帰れる人は帰る。帰れない人はどこかに泊まる。。。そうだ!ホテルを確認しなくちゃ!!
こう思った時はすでに遅かった。どこもかしこも満室になってしまった。


教訓;災害時に、宿泊を選択肢に入れる場合、災害後、先ず、第一に行うべきは宿泊場所の確保である。


 本当は社員の一人一人の今日の対応を考えるべきなんだろうけど、私の場合、家族が病床に伏している状況、所在不明者確認をしなくちゃならないなどもあり(プラス、最近の会社内での人間関係にほとほと嫌気がさしていた)、申し訳ないがとっとと帰る選択を選ばさせていただいた。すまんなみんな、私は会社と大切な人たちのどちらを優先するかと言えば、間違いなく後者だ。

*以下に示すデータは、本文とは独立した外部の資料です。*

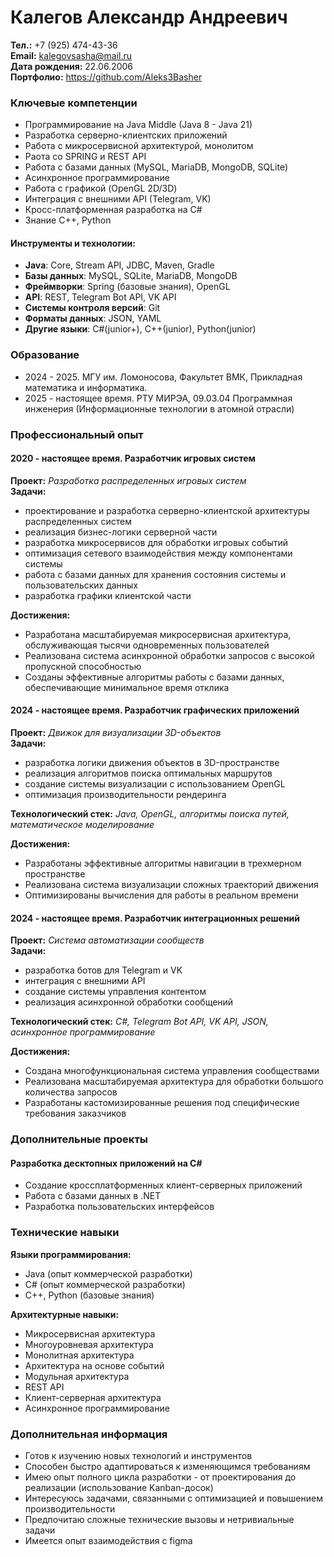 # Калегов Александр Андреевич

**Тел.:** +7 (925) 474-43-36  
**Email:** kalegovsasha@mail.ru  
**Дата рождения:** 22.06.2006  
**Портфолио:** https://github.com/Aleks3Basher

### Ключевые компетенции
* Программирование на Java Middle (Java 8 - Java 21)
* Разработка серверно-клиентских приложений
* Работа с микросервисной архитектурой, монолитом
* Раота со SPRING и REST API
* Работа с базами данных (MySQL, MariaDB, MongoDB, SQLite)
* Асинхронное программирование
* Работа с графикой (OpenGL 2D/3D)
* Интеграция с внешними API (Telegram, VK)
* Кросс-платформенная разработка на C#
* Знание C++, Python

#### Инструменты и технологии:
* **Java**: Core, Stream API, JDBC, Maven, Gradle
* **Базы данных**: MySQL, SQLite, MariaDB, MongoDB
* **Фреймворки**: Spring (базовые знания), OpenGL
* **API**: REST, Telegram Bot API, VK API
* **Системы контроля версий**: Git
* **Форматы данных**: JSON, YAML
* **Другие языки**: C#(junior+), C++(junior), Python(junior)

### Образование
* 2024 - 2025. МГУ им. Ломоносова, Факультет ВМК, Прикладная математика и информатика.
* 2025 - настоящее время. РТУ МИРЭА, 09.03.04 Программная инженерия (Информационные технологии в атомной отрасли)

### Профессиональный опыт

#### 2020 - настоящее время. **Разработчик игровых систем**
**Проект:** *Разработка распределенных игровых систем*  
**Задачи:** 
* проектирование и разработка серверно-клиентской архитектуры распределенных систем
* реализация бизнес-логики серверной части
* разработка микросервисов для обработки игровых событий
* оптимизация сетевого взаимодействия между компонентами системы
* работа с базами данных для хранения состояния системы и пользовательских данных
* разработка графики клиентской части

**Достижения:**
* Разработана масштабируемая микросервисная архитектура, обслуживающая тысячи одновременных пользователей
* Реализована система асинхронной обработки запросов с высокой пропускной способностью
* Созданы эффективные алгоритмы работы с базами данных, обеспечивающие минимальное время отклика

#### 2024 - настоящее время. **Разработчик графических приложений**
**Проект:** *Движок для визуализации 3D-объектов*  
**Задачи:**
* разработка логики движения объектов в 3D-пространстве
* реализация алгоритмов поиска оптимальных маршрутов
* создание системы визуализации с использованием OpenGL
* оптимизация производительности рендеринга

**Технологический стек:** *Java, OpenGL, алгоритмы поиска путей, математическое моделирование*

**Достижения:**
* Разработаны эффективные алгоритмы навигации в трехмерном пространстве
* Реализована система визуализации сложных траекторий движения
* Оптимизированы вычисления для работы в реальном времени

#### 2024 - настоящее время. **Разработчик интеграционных решений**
**Проект:** *Система автоматизации сообществ*  
**Задачи:**
* разработка ботов для Telegram и VK
* интеграция с внешними API
* создание системы управления контентом
* реализация асинхронной обработки сообщений

**Технологический стек:** *C#, Telegram Bot API, VK API, JSON, асинхронное программирование*

**Достижения:**
* Создана многофункциональная система управления сообществами
* Реализована масштабируемая архитектура для обработки большого количества запросов
* Разработаны кастомизированные решения под специфические требования заказчиков

### Дополнительные проекты

#### **Разработка десктопных приложений на C#**
* Создание кроссплатформенных клиент-серверных приложений
* Работа с базами данных в .NET
* Разработка пользовательских интерфейсов

### Технические навыки

**Языки программирования:**
* Java (опыт коммерческой разработки)
* C# (опыт коммерческой разработки)
* C++, Python (базовые знания)

**Архитектурные навыки:**
* Микросервисная архитектура
* Многоуровневая архитектура
* Монолитная архитектура
* Архитектура на основе событий
* Модульная архитектура
* REST API
* Клиент-серверная архитектура
* Асинхронное программирование

### Дополнительная информация

* Готов к изучению новых технологий и инструментов
* Способен быстро адаптироваться к изменяющимся требованиям
* Имею опыт полного цикла разработки - от проектирования до реализации (использование Kanban-досок)
* Интересуюсь задачами, связанными с оптимизацией и повышением производительности
* Предпочитаю сложные технические вызовы и нетривиальные задачи
* Имеется опыт взаимодействия с figma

余談ですが、日本橋高島屋の前では鉄道をあきらめてタクシーにシフトした買い物客が長蛇の列になっていました。多分その後、タクシーがちゃんと手配できるまでには物凄い時間がかかったことだと思います。


余談の教訓;タクシーにシフトして行動するなら。災害後数分以内なら可能です。だって、道路に避難した時、まだ、「空車」が走ってたよ。



 さて、冷蔵庫においてあるペットボトルの水をバッグに入れ、かねてより「万が一の時用に」と、ロッカーにしまってあった運動靴を取り出して足に入れた。・・・小さくなっている。ってか、固くなっている。。。。革靴の方が動きやすそうなので、革靴のまま帰ることにした。


教訓;運動靴は履かないでしばらく放置しておくと、素材によっては硬化してしまったりして、ダメになるから、普段から時々履きましょう。


 外に出て、とにかくパンとかを買おうと思ったが、ほとんど売り切れ。ぎりぎり「ウィダー・イン・ゼリー」とか「バランス・アップ」と水をもう一本キープした。ついでに、「ワンカップ大関」と、「霧島ミニカップ」・・・実はこの酒が、のちに一番心強い友となる。


教訓;食料もとっとと買おう。コンビニは震度5程度では、まだ通常営業である。


 歩き始めた。妙に慎重派の私は、バッグの中に非常用マップとかラジオは常に携帯している。マップを頼りに、先ずは東京駅前の中央通りを銀座・新橋方面に向かって歩き出すことにした。夕方5時半過ぎのことである。幸い、日が少し伸びてきているので、まだ真っ暗なイメージがないところが気分的に救われる
結構な人だかりだった。ちょっとピークを過ぎた初詣参拝客的な混み方だ。
さて、狙うは浜松町の交差点。そこから右折して国道1号に入ろう・・・!


20110311-01.JPG 新橋辺りでトイレに行きたくなった。これがねぇ、公衆トイレって中々わかんないんですよね。ともかく、今回いちいち助けられたのはコンビニの存在だった。コンビニにはトイレもある。
私は、新橋を過ぎたあたりのコンビニで用を足した。お客はごった返しており、みんながそれぞれにカップ麺を買っている。おそらく今日は泊まるんだろう。。。みんな頑張れ!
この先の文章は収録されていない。